Gelombang Islamisasi
Jika kita melihat konteks Indonesia kekinian, harus diakui bahwa terjadi semacam peningkatan relijiusitas di tengah masyarakat, terutama di kalangan muslim. Pasca Reformasi, kita melihat sendiri bagaimana gelombang islamisasi bangkit dan mendominasi hampir semua perbincangan dalam ruang publik kita. Tidak hanya di ranah politik, islamisasi juga merambah ke ranah ekonomi, sosial dan budaya.

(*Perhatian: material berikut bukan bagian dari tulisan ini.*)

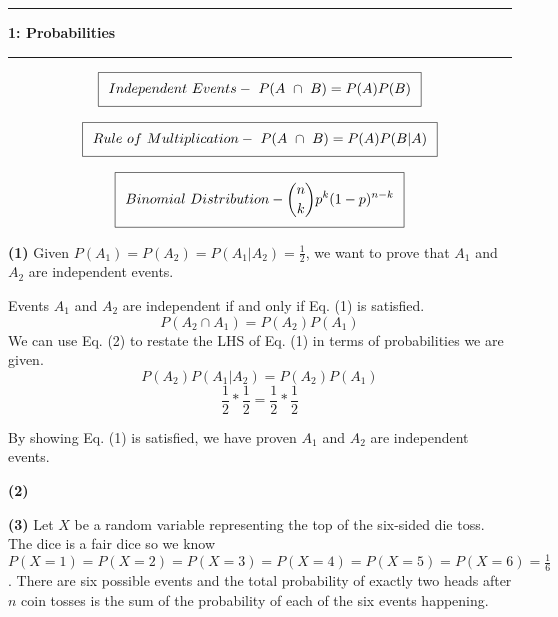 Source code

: \documentclass[11pt]{article}
\newcommand\question[2]{\vspace{.25in}\hrule\textbf{#1: #2}\vspace{.5em}\hrule\vspace{.10in}}
\renewcommand\part[1]{\vspace{.10in}\textbf{(#1)}}
\begin{document}
\raggedright
\newcommand\NAME{Jake Pitkin}  %
\newcommand\UID{u0891770}     %
\newcommand\HWNUM{6}              %

\question{1}{Probabilities}

\begin{equation}
\setlength\fboxsep{0.25cm}
\setlength\fboxrule{0.4pt}
\boxed{Independent \ Events- \ P(A \ \cap \ B) = P(A)P(B)}
\end{equation} 

\begin{equation}
\setlength\fboxsep{0.25cm}
\setlength\fboxrule{0.4pt}
\boxed{Rule \ of \ Multiplication- \ P(A \ \cap \ B) = P(A)P(B | A)}
\end{equation} 

\begin{equation}
\setlength\fboxsep{0.25cm}
\setlength\fboxrule{0.4pt}
\boxed{Binomial \ Distribution-  {n \choose k}p^k(1-p)^{n-k}}
\end{equation} 

\part{1} Given $P(A_1) = P(A_2) = P(A_1 | A_2) = \frac{1}{2}$, we want to prove that $A_1$ and $A_2$ are independent events.

Events $A_1$ and $A_2$ are independent if and only if Eq. (1) is satisfied.
$$P(A_2 \cap A_1) = P(A_2)P(A_1)$$
 We can use Eq. (2) to restate the LHS of Eq. (1) in terms of probabilities we are given.
$$P(A_2)P(A_1 | A_2) = P(A_2)P(A_1)$$
$$\frac{1}{2} * \frac{1}{2} = \frac{1}{2} * \frac{1}{2}$$

By showing Eq. (1) is satisfied, we have proven $A_1$ and $A_2$ are independent events.

\part{2}

\part{3} Let $X$ be a random variable representing the top of the six-sided die toss. The dice is a fair dice so we know $P(X=1) = P(X=2) = P(X=3) = P(X=4) = P(X=5) = P(X=6) = \frac{1}{6}$. There are six possible events and the total probability of exactly two heads after $n$ coin tosses is the sum of the probability of each of the six events happening. 
\end{document}
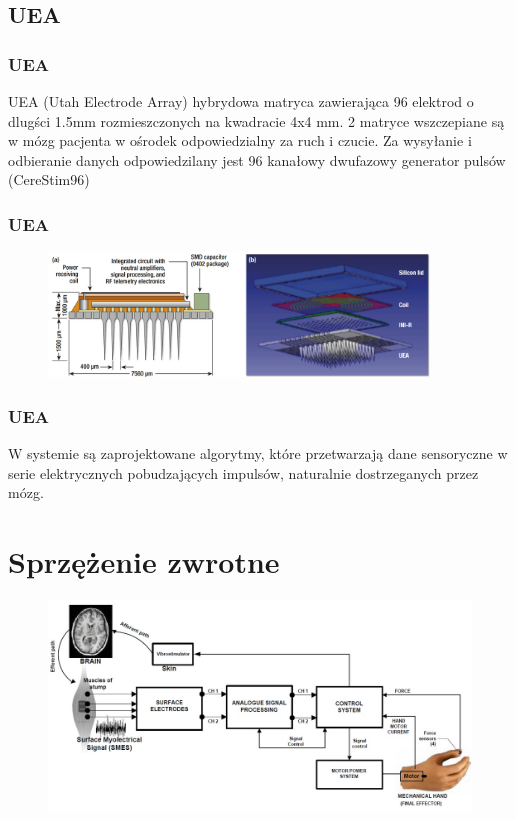 \documentclass[8pt]{beamer}
\begin{document}
\subsection{UEA}
\begin{frame}
\frametitle{UEA}
UEA (Utah Electrode Array) hybrydowa matryca zawierająca 96 elektrod o dlugści 1.5mm rozmieszczonych na kwadracie 4x4 mm.
2 matryce wszczepiane są w mózg pacjenta w ośrodek odpowiedzialny za ruch i czucie. Za wysyłanie i odbieranie danych odpowiedzilany jest
96 kanałowy dwufazowy generator pulsów (CereStim96)
\end{frame}	
\begin{frame}
\frametitle{UEA}
\begin{figure}[htbp]
  \begin{center}
    \includegraphics[width=0.9\textwidth]{graphics/UEA2.png}
  \end{center}
 \end{figure} 
\end{frame}
\begin{frame}
\frametitle{UEA}
W systemie są zaprojektowane algorytmy, które przetwarzają dane sensoryczne w serie elektrycznych pobudzających impulsów, naturalnie dostrzeganych przez mózg.
\end{frame}
\section{Sprzężenie zwrotne}

\begin{frame}%
	\begin{center}
		\begin{figure}
			\includegraphics[width=\textwidth]{graphics/feedback.jpg}
			\label{graph:feedback}	
		\end{figure}
	\end{center}
\end{frame}
\end{document}
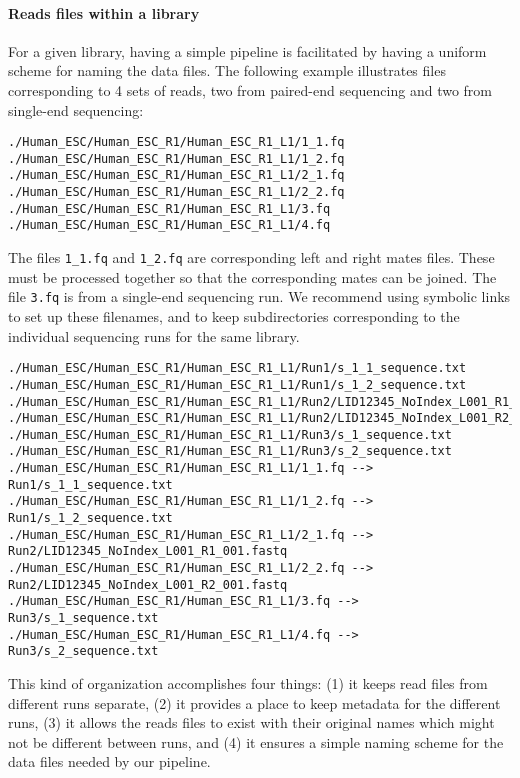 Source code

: \documentclass[10pt]{article}
\newcommand{\fn}[1]{\texttt{#1}}
\begin{document}
{{\paragraph{Reads files within a library}
For a given library, having a simple pipeline is facilitated by having
a uniform scheme for naming the data files. The following example
illustrates files corresponding to 4 sets of reads, two from
paired-end sequencing and two from single-end sequencing:
\begin{verbatim}
./Human_ESC/Human_ESC_R1/Human_ESC_R1_L1/1_1.fq
./Human_ESC/Human_ESC_R1/Human_ESC_R1_L1/1_2.fq
./Human_ESC/Human_ESC_R1/Human_ESC_R1_L1/2_1.fq
./Human_ESC/Human_ESC_R1/Human_ESC_R1_L1/2_2.fq
./Human_ESC/Human_ESC_R1/Human_ESC_R1_L1/3.fq
./Human_ESC/Human_ESC_R1/Human_ESC_R1_L1/4.fq
\end{verbatim}
The files \fn{1\_1.fq} and \fn{1\_2.fq} are corresponding left and
right mates files. These must be processed together so that the
corresponding mates can be joined. The file \fn{3.fq} is from a
single-end sequencing run. We recommend using symbolic links to set up
these filenames, and to keep subdirectories corresponding to the
individual sequencing runs for the same library.
\begin{verbatim}
./Human_ESC/Human_ESC_R1/Human_ESC_R1_L1/Run1/s_1_1_sequence.txt
./Human_ESC/Human_ESC_R1/Human_ESC_R1_L1/Run1/s_1_2_sequence.txt
./Human_ESC/Human_ESC_R1/Human_ESC_R1_L1/Run2/LID12345_NoIndex_L001_R1_001.fastq
./Human_ESC/Human_ESC_R1/Human_ESC_R1_L1/Run2/LID12345_NoIndex_L001_R2_001.fastq
./Human_ESC/Human_ESC_R1/Human_ESC_R1_L1/Run3/s_1_sequence.txt
./Human_ESC/Human_ESC_R1/Human_ESC_R1_L1/Run3/s_2_sequence.txt
./Human_ESC/Human_ESC_R1/Human_ESC_R1_L1/1_1.fq --> Run1/s_1_1_sequence.txt
./Human_ESC/Human_ESC_R1/Human_ESC_R1_L1/1_2.fq --> Run1/s_1_2_sequence.txt
./Human_ESC/Human_ESC_R1/Human_ESC_R1_L1/2_1.fq --> Run2/LID12345_NoIndex_L001_R1_001.fastq
./Human_ESC/Human_ESC_R1/Human_ESC_R1_L1/2_2.fq --> Run2/LID12345_NoIndex_L001_R2_001.fastq
./Human_ESC/Human_ESC_R1/Human_ESC_R1_L1/3.fq --> Run3/s_1_sequence.txt
./Human_ESC/Human_ESC_R1/Human_ESC_R1_L1/4.fq --> Run3/s_2_sequence.txt
\end{verbatim}
This kind of organization accomplishes four things: (1) it keeps read
files from different runs separate, (2) it provides a place to keep
metadata for the different runs, (3) it allows the reads files to
exist with their original names which might not be different between
runs, and (4) it ensures a simple naming scheme for the data files
needed by our pipeline.

}}
\end{document}
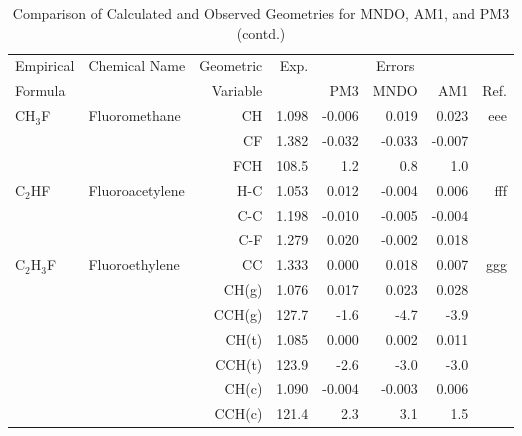 \begin{table}
\caption{\label{geotabh}Comparison of Calculated and Observed Geometries for 
MNDO, AM1, and PM3 (contd.)}
\begin{center}
\compresstable
\begin{tabular}{llrrrrrr}
 Empirical  & Chemical Name &  Geometric &  Exp. & \multicolumn{3}{c}{Errors} & \\
  Formula   &               &  Variable &        & PM3  & MNDO  &  AM1 & Ref.\\
\hline
 CH$_3$F        & Fluoromethane                      &CH            &     1.098   &    -0.006 &     0.019 &     0.023 &   eee \\
             &                                    &CF            &     1.382   &    -0.032 &    -0.033 &    -0.007 &       \\
             &                                    &FCH         &     108.5   &       1.2 &       0.8 &       1.0   &       \\
 C$_2$HF        & Fluoroacetylene                    &H-C           &     1.053   &     0.012 &    -0.004 &     0.006 &   fff \\
             &                                    &C-C           &     1.198   &    -0.010 &    -0.005 &    -0.004 &       \\
             &                                    &C-F           &     1.279   &     0.020 &    -0.002 &     0.018 &       \\
 C$_2$H$_3$F       & Fluoroethylene                     &CC            &     1.333   &     0.000 &     0.018 &     0.007 &   ggg \\
             &                                    &CH(g)         &     1.076   &     0.017 &     0.023 &     0.028 &       \\
             &                                    &CCH(g)      &     127.7   &      -1.6 &      -4.7 &      -3.9   &       \\
             &                                    &CH(t)         &     1.085   &     0.000 &     0.002 &     0.011 &       \\
             &                                    &CCH(t)      &     123.9   &      -2.6 &      -3.0 &      -3.0   &       \\
             &                                    &CH(c)         &     1.090   &    -0.004 &    -0.003 &     0.006 &       \\
             &                                    &CCH(c)      &     121.4   &       2.3 &       3.1 &       1.5   &       \\

\end{tabular}
\end{center}
\end{table}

Gejala islamisasi yang paling mudah kita identifikasi ialah maraknya ekspresi kesalehan muslim di ruang publik yang direpresentasikan ke dalam masifnya eksploitasi simbol Islam. Misalnya pemakaian jilbab, baju muslim dan sejenisnya. Namun, harus diakui, meningkatnya relijiusitas individual kelompok muslim ini tidak lantas berbanding lurus dengan meningkatnya literasi keagamaan. Sebaliknya, meningkatnya relijiusitas kaum muslim Indonesia justru berbanding terbalik dengan pemahaman terkiat literasi keagamaan.
Lemahnya literasi keagamaan di kalangan muslim ini dilatari oleh sejumlah faktor. Salah satu yang paling berpengaruh ialah keengganan sebagian muslim untuk mempelajari Islam dari sumber primer atau dari pihak yang benar-benar otoritatif. Sebagian besar muslim lebih senang mempelajari ilmu agama dari artikel-artikel keislaman populer yang tersebar di dunia maya atau melalui video rekaman ceramah dari para ustaz terkenal yang banyak beredar di media sosial.
Mudahnya masyarakat mengakses informasi dari internet dalam banyak hal telah mengubah pola dan cara umat muslim dalam mendalami ilmu agama. Di masa lalu, belajar Islam hanya bisa dilakukan melalui pendidikan formal, baik itu sekolah keislaman atau pesantren. Di institusi formal tersebut, Islam dipelajari dengan sistematis dan komprehensif. Pengetahuan keislaman yang didapat pun cenderung utuh dan luas.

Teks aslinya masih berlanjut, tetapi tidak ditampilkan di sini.